### ABOUT THIS TASK
Scan the entries below for "negative" and copy each line that holds it.

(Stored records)
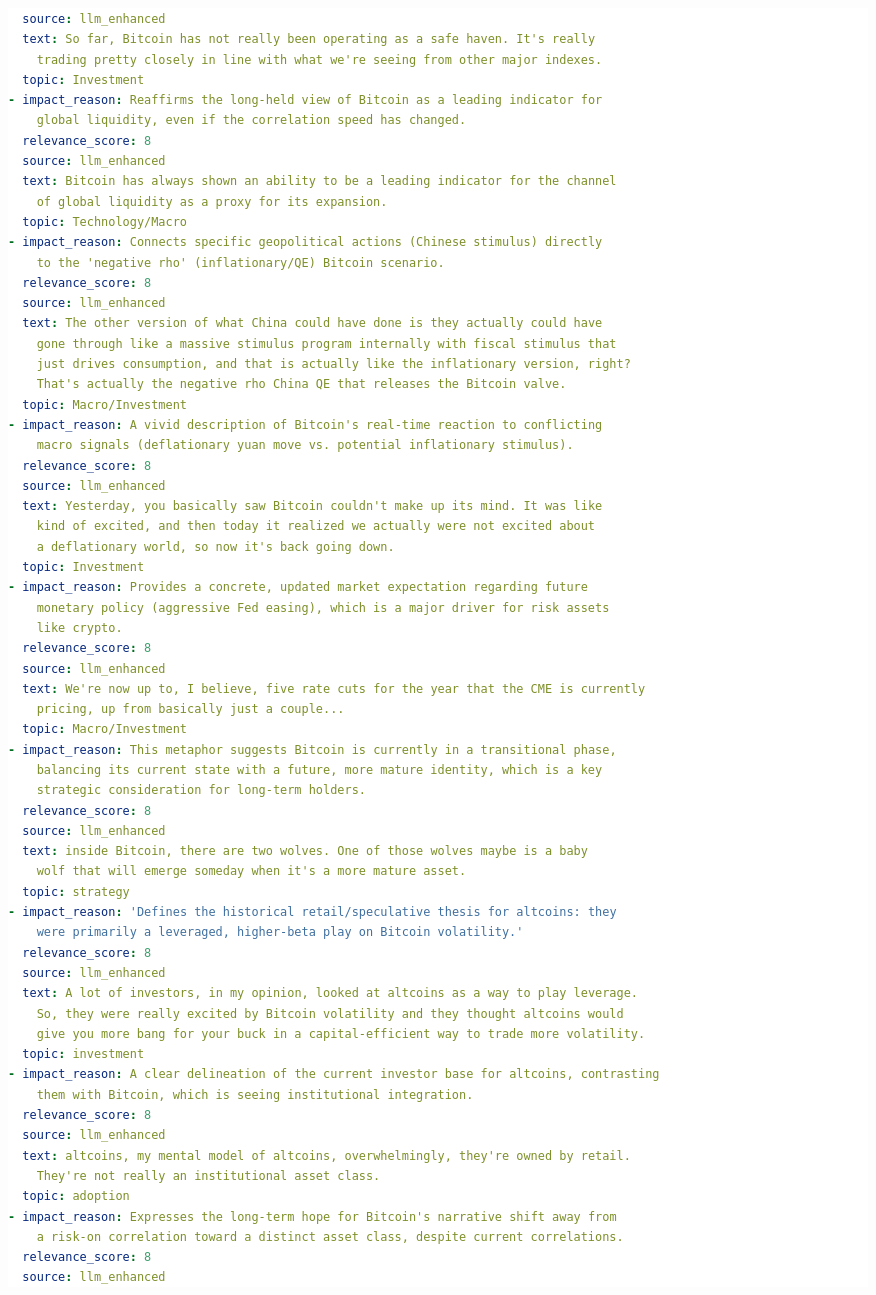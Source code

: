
 ```yaml
  source: llm_enhanced
  text: So far, Bitcoin has not really been operating as a safe haven. It's really
    trading pretty closely in line with what we're seeing from other major indexes.
  topic: Investment
- impact_reason: Reaffirms the long-held view of Bitcoin as a leading indicator for
    global liquidity, even if the correlation speed has changed.
  relevance_score: 8
  source: llm_enhanced
  text: Bitcoin has always shown an ability to be a leading indicator for the channel
    of global liquidity as a proxy for its expansion.
  topic: Technology/Macro
- impact_reason: Connects specific geopolitical actions (Chinese stimulus) directly
    to the 'negative rho' (inflationary/QE) Bitcoin scenario.
  relevance_score: 8
  source: llm_enhanced
  text: The other version of what China could have done is they actually could have
    gone through like a massive stimulus program internally with fiscal stimulus that
    just drives consumption, and that is actually like the inflationary version, right?
    That's actually the negative rho China QE that releases the Bitcoin valve.
  topic: Macro/Investment
- impact_reason: A vivid description of Bitcoin's real-time reaction to conflicting
    macro signals (deflationary yuan move vs. potential inflationary stimulus).
  relevance_score: 8
  source: llm_enhanced
  text: Yesterday, you basically saw Bitcoin couldn't make up its mind. It was like
    kind of excited, and then today it realized we actually were not excited about
    a deflationary world, so now it's back going down.
  topic: Investment
- impact_reason: Provides a concrete, updated market expectation regarding future
    monetary policy (aggressive Fed easing), which is a major driver for risk assets
    like crypto.
  relevance_score: 8
  source: llm_enhanced
  text: We're now up to, I believe, five rate cuts for the year that the CME is currently
    pricing, up from basically just a couple...
  topic: Macro/Investment
- impact_reason: This metaphor suggests Bitcoin is currently in a transitional phase,
    balancing its current state with a future, more mature identity, which is a key
    strategic consideration for long-term holders.
  relevance_score: 8
  source: llm_enhanced
  text: inside Bitcoin, there are two wolves. One of those wolves maybe is a baby
    wolf that will emerge someday when it's a more mature asset.
  topic: strategy
- impact_reason: 'Defines the historical retail/speculative thesis for altcoins: they
    were primarily a leveraged, higher-beta play on Bitcoin volatility.'
  relevance_score: 8
  source: llm_enhanced
  text: A lot of investors, in my opinion, looked at altcoins as a way to play leverage.
    So, they were really excited by Bitcoin volatility and they thought altcoins would
    give you more bang for your buck in a capital-efficient way to trade more volatility.
  topic: investment
- impact_reason: A clear delineation of the current investor base for altcoins, contrasting
    them with Bitcoin, which is seeing institutional integration.
  relevance_score: 8
  source: llm_enhanced
  text: altcoins, my mental model of altcoins, overwhelmingly, they're owned by retail.
    They're not really an institutional asset class.
  topic: adoption
- impact_reason: Expresses the long-term hope for Bitcoin's narrative shift away from
    a risk-on correlation toward a distinct asset class, despite current correlations.
  relevance_score: 8
  source: llm_enhanced
```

### ANSWER AREA
    to the 'negative rho' (inflationary/QE) Bitcoin scenario.
    That's actually the negative rho China QE that releases the Bitcoin valve.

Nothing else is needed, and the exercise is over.